The crisis-era strategy applied by the Mytilineos Group, a leading independent energy producer in Greece, to geographically expand its operations, investments made in the energy sector, as well as the action taken by the corporation to restrict its leverage and reduce operating costs, were all cited as contributing factors in the group’s increased first-half net profit and cash flow figures during a conference call between the company board and sector analysts.
The Mytilineos group, whose METKA firm, a leading international EPC (Engineering-Procurement-Construction) player in energy, infrastructure and defense, struck a new 124-million euro electricity production deal in southern Iraq just days ago, posted a first-half net profit increase of 71% earlier this week.

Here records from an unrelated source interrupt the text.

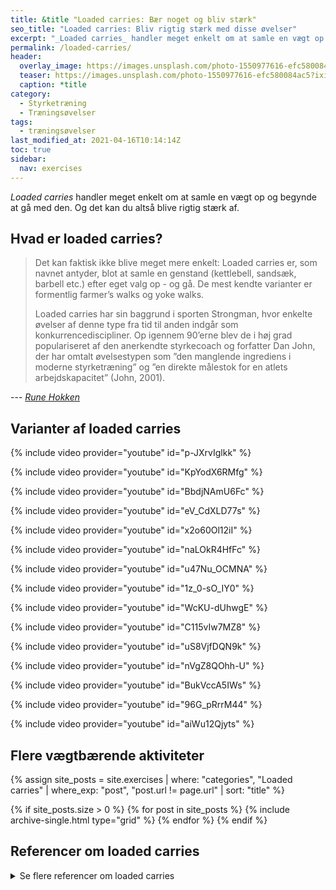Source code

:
 ```yaml
---
title: &title "Loaded carries: Bær noget og bliv stærk"
seo_title: "Loaded carries: Bliv rigtig stærk med disse øvelser"
excerpt: "_Loaded carries_ handler meget enkelt om at samle en vægt op og begynde at gå med den. Og det kan du altså blive rigtig stærk af."
permalink: /loaded-carries/
header:
  overlay_image: https://images.unsplash.com/photo-1550977616-efc580084ac5?ixid=MnwxMjA3fDB8MHxwaG90by1wYWdlfHx8fGVufDB8fHx8&ixlib=rb-1.2.1&auto=format&fit=crop&w=1900&q=80
  teaser: https://images.unsplash.com/photo-1550977616-efc580084ac5?ixid=MnwxMjA3fDB8MHxwaG90by1wYWdlfHx8fGVufDB8fHx8&ixlib=rb-1.2.1&auto=format&fit=crop&w=400&q=80
  caption: *title
category:
  - Styrketræning
  - Træningsøvelser
tags:
  - træningsøvelser
last_modified_at: 2021-04-16T10:14:14Z
toc: true
sidebar:
  nav: exercises
---
```


_Loaded carries_ handler meget enkelt om at samle en vægt op og begynde at gå med den. Og det kan du altså blive rigtig stærk af.

## Hvad er loaded carries?

> Det kan faktisk ikke blive meget mere enkelt: Loaded carries er, som navnet antyder, blot at samle en genstand (kettlebell, sandsæk, barbell etc.) efter eget valg op - og gå. De mest kendte varianter er formentlig farmer’s walks og yoke walks.
>
> Loaded carries har sin baggrund i sporten Strongman, hvor enkelte øvelser af denne type fra tid til anden indgår som konkurrencediscipliner. Op igennem 90’erne blev de i høj grad populariseret af den anerkendte styrkecoach og forfatter Dan John, der har omtalt øvelsestypen som ”den manglende ingrediens i moderne styrketræning” og ”en direkte målestok for en atlets arbejdskapacitet” (John, 2001).

--- <cite>[Rune Hokken](https://www.bodylab.dk/shop/loaded-carries-2778c1.html)</cite>

## Varianter af loaded carries

{% include video provider="youtube" id="p-JXrvIglkk" %}

{% include video provider="youtube" id="KpYodX6RMfg" %}

{% include video provider="youtube" id="BbdjNAmU6Fc" %}

{% include video provider="youtube" id="eV_CdXLD77s" %}

{% include video provider="youtube" id="x2o60Ol12iI" %}

{% include video provider="youtube" id="naLOkR4HfFc" %}

{% include video provider="youtube" id="u47Nu_OCMNA" %}

{% include video provider="youtube" id="1z_0-sO_IY0" %}

{% include video provider="youtube" id="WcKU-dUhwgE" %}

{% include video provider="youtube" id="C115vIw7MZ8" %}

{% include video provider="youtube" id="uS8VjfDQN9k" %}

{% include video provider="youtube" id="nVgZ8QOhh-U" %}

{% include video provider="youtube" id="BukVccA5IWs" %}

{% include video provider="youtube" id="96G_pRrrM44" %}

{% include video provider="youtube" id="aiWu12Qjyts" %}

## Flere vægtbærende aktiviteter

{% assign site_posts = site.exercises | where: "categories", "Loaded carries" | where_exp: "post", "post.url != page.url" | sort: "title" %}

<div class="feature__wrapper">

{% if site_posts.size > 0 %}
  {% for post in site_posts %}
    {% include archive-single.html type="grid" %}
  {% endfor %}
{% endif %}

</div>

## Referencer om loaded carries

<details markdown="1">
  <summary>Se flere referencer om loaded carries</summary>

 - Mcgill SM, Karpowicz A, Fenwick CM & Brown SH (2009). Exercises for the torso performed in a standing posture: spine and hip motion and motor patterns and spine load. J Strength Cond Res 23(2). 455-64
- Kolár P, Neuwirth J, Šanda J, Suchánek V, Svatá Z, Volejník J & Pivec M (2009). Analysis of diaphragm movement during tidal breathing and during its activation while breath holding using MRI synchronized with spirometry. Physiol Res 58. 383-392
- Winwood PW, Cronin JB, Keogh JW, Dudson MK & Gill ND (2014). How coaches use strongman implements in strength and conditioning practice. Int J Sports Sci & Coa 9(5). 1107-26
- Winwood Pw, Cronin Jb, Posthumus Lr, Finlayson Sj, Gill Nd & Keogh Jw (2015). Strongman vs. traditional resistance training effects on muscular function and performance. J Strength Cond Res 29(2). 429-439
- Harris NK, Woulfe CJ, Wood MR, Dulson DK, Gluchowski AK & Keogh JB (2016). Acute physiological responses to strongman training compared to traditional strength training. J Strength Cond Res 30(5). 1397-1408
- Zemke B & Wright G (2011). The Use of Strongman Type Implements and Training to Increase Sport Performance in Collegiate Athletes. NSCA Strength and Cond J 33(4). 1-7
John D (2009). Never Let Go: A Philosophy of Lifting, Living and Learning. On target publications.
- Wicke J, Gainey K, & Figueroa M (2013). A comparison of self-administered proprioceptive neuromuscular facilitation to static stretching on range of motion and flexibility. J Strength Cond Res 28(1). 168-172
- Reinolds MM, Escamilla R & Wilk KE (2009). Current Concepts in the Scientific and Clinical Rationale Behind Exercises for Glenohumeral and Scapulothoracic Musculature. J Orthop Sports Phys Ther 39(2) 115-117.
</details>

As has been widely reported, the group recently struck a deal with banks, leading to a significant reduction of its financial costs. This reduced burden’s positive impact will show on the corporation’s second-half balance sheet. As part of the banking agreement, the prospect of a corporate bond issue was dropped for the time being, as was expected. The bond issue may take place at a future date, but only if extremely favorable interest rates are achieved to make this option worthwhile for the firm.
As for METKA, the corporation’s administration expressed an optimistic outlook on the enterprise’s course as well as profit margins, during the conference call.
The board members noted that the group’s latest financial figures confirmed forecasts of dividends for shareholders in 2015.